:: Data to examine

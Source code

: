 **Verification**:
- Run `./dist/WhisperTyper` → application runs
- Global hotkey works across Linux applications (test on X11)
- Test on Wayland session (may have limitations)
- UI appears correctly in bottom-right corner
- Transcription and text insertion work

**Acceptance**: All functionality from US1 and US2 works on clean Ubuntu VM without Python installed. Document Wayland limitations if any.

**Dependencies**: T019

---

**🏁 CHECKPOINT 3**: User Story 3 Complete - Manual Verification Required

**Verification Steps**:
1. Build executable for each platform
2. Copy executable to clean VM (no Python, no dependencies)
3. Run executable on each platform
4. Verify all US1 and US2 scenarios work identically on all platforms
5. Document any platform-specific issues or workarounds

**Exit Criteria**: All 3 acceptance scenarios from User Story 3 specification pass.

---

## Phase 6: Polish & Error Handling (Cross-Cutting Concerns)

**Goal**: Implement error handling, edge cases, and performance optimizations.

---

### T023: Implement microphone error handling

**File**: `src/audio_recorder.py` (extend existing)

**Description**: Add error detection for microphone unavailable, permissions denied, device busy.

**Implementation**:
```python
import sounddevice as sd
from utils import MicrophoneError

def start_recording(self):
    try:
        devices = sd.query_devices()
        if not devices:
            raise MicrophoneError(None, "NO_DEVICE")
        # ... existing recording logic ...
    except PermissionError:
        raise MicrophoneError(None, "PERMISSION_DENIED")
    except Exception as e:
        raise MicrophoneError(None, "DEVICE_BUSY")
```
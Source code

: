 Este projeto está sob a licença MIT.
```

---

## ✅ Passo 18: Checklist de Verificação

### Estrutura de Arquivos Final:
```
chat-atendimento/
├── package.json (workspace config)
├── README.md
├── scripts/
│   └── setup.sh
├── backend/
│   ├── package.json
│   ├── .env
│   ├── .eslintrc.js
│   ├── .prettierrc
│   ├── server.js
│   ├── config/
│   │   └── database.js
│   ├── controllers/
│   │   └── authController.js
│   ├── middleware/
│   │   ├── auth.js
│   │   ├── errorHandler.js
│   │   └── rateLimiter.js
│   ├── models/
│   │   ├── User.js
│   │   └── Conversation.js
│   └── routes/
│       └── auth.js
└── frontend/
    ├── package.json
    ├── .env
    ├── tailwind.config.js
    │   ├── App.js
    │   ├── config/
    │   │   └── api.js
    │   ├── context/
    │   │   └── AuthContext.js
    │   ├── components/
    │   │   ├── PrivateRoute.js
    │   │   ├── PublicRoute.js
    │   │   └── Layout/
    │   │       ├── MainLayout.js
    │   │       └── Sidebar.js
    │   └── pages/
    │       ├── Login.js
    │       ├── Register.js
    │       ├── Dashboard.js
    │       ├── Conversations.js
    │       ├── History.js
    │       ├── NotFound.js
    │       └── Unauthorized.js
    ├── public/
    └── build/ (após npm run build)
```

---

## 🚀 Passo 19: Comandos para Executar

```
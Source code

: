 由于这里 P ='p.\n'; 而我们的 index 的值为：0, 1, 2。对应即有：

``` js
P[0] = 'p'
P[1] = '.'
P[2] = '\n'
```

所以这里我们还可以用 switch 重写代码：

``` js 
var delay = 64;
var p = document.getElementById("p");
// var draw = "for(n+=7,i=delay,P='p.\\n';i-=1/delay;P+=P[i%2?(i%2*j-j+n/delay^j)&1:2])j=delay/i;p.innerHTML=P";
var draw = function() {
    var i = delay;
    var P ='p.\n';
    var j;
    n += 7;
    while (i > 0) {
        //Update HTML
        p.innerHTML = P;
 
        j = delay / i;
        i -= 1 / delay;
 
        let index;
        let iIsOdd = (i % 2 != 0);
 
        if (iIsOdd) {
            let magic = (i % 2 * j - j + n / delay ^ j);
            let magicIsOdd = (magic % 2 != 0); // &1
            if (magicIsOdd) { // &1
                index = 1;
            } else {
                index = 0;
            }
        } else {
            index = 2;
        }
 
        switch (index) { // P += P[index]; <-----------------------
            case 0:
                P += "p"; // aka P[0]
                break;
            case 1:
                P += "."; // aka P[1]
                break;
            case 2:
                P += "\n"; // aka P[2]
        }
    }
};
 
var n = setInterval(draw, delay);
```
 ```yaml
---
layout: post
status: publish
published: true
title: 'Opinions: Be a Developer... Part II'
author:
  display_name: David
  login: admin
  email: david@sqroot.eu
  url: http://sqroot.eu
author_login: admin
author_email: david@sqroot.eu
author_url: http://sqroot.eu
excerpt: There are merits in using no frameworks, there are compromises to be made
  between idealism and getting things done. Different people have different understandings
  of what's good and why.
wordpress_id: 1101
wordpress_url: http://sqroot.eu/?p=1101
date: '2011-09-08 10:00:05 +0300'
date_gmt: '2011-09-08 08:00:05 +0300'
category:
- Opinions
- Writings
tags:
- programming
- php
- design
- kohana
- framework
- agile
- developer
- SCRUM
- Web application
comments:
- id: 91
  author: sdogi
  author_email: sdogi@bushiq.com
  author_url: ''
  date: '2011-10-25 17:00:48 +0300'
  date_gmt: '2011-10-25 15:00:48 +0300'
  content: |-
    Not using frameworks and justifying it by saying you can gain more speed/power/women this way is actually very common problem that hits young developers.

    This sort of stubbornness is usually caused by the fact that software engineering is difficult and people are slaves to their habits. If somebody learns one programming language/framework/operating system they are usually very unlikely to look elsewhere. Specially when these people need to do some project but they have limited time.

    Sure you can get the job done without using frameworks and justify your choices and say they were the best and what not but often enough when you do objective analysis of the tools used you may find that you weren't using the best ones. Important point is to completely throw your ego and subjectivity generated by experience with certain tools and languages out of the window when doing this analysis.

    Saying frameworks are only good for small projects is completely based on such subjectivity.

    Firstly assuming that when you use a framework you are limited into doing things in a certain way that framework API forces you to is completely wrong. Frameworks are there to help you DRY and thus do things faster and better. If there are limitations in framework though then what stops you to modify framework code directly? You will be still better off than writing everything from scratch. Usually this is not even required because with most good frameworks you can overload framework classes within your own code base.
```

::::

§ **The task**
Please filter the entries above down to the lines holding "each" and copy them.

§ **Task result**
1. Build executable for each platform
3. Run executable on each platform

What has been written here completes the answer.